Across the data, every line with the word "scale" counts once; state the total alone.

§ §

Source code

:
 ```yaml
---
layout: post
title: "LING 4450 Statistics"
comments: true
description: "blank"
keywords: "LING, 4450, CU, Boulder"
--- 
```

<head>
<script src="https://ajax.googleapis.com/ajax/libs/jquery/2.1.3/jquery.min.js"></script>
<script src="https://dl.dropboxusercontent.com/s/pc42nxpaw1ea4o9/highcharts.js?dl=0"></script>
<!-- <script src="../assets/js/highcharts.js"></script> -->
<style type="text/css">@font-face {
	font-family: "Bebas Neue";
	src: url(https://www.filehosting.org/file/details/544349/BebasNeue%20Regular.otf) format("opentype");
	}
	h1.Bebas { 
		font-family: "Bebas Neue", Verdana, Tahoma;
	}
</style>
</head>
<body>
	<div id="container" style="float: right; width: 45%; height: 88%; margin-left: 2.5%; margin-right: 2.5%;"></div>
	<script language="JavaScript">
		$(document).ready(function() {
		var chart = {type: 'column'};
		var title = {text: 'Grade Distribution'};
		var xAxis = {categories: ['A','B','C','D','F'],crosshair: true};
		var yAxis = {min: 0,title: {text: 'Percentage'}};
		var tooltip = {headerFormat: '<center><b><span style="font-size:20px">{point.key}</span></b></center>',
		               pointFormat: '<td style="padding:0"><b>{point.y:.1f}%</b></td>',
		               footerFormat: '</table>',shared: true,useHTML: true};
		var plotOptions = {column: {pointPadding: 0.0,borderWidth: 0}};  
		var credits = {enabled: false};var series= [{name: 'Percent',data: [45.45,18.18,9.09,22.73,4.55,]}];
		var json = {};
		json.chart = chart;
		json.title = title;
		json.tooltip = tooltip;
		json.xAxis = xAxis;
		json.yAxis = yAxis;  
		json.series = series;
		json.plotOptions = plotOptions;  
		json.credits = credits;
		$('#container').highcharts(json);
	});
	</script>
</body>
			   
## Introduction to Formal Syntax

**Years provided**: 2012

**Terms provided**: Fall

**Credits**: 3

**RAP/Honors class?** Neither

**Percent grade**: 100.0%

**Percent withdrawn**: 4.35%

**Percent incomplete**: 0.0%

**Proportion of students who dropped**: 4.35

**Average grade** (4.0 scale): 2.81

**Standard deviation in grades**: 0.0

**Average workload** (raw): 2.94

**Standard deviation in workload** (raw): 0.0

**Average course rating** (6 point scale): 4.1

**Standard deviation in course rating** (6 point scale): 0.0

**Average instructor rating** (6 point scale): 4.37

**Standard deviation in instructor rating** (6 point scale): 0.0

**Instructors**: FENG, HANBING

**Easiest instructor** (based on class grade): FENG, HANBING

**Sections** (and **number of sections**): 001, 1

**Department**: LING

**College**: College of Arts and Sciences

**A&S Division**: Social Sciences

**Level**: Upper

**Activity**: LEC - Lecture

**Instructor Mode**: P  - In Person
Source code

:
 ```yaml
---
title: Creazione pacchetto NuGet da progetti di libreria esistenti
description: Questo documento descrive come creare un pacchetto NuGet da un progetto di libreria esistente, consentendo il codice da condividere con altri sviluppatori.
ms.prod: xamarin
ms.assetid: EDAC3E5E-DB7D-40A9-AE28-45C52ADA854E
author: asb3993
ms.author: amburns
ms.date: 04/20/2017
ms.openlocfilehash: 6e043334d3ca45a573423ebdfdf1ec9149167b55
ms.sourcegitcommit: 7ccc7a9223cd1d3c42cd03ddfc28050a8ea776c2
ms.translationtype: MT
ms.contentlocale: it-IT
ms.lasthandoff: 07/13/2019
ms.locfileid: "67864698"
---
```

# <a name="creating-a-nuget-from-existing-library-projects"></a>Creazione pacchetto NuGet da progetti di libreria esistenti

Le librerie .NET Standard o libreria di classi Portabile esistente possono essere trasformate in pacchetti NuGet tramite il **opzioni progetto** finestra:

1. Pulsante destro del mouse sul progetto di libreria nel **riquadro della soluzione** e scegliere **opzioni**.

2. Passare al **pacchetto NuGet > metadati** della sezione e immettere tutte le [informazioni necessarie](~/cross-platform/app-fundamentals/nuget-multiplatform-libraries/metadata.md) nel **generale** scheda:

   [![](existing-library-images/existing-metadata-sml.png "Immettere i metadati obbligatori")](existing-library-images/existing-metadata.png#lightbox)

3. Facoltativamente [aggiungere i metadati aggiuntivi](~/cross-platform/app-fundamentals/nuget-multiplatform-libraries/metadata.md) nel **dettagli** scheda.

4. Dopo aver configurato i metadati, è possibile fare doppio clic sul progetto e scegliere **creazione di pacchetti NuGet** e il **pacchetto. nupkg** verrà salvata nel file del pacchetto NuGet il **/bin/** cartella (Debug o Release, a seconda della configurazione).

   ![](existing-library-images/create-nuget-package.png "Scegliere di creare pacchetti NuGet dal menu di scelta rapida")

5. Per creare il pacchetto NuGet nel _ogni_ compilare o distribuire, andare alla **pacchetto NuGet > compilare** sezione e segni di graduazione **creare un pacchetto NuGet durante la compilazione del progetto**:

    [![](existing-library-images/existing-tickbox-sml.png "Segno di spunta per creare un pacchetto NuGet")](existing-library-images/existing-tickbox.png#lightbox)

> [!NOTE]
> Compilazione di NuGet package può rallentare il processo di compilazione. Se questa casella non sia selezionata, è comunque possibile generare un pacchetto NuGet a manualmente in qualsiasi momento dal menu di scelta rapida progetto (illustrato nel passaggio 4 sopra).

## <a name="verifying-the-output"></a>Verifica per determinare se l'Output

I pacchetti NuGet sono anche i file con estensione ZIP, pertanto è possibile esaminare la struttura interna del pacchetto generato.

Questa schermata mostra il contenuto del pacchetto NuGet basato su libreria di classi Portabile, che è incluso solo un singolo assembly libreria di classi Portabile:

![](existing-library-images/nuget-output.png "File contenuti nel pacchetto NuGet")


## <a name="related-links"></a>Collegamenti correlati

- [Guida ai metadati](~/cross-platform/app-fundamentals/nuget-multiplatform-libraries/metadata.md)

§ §

Finished task
5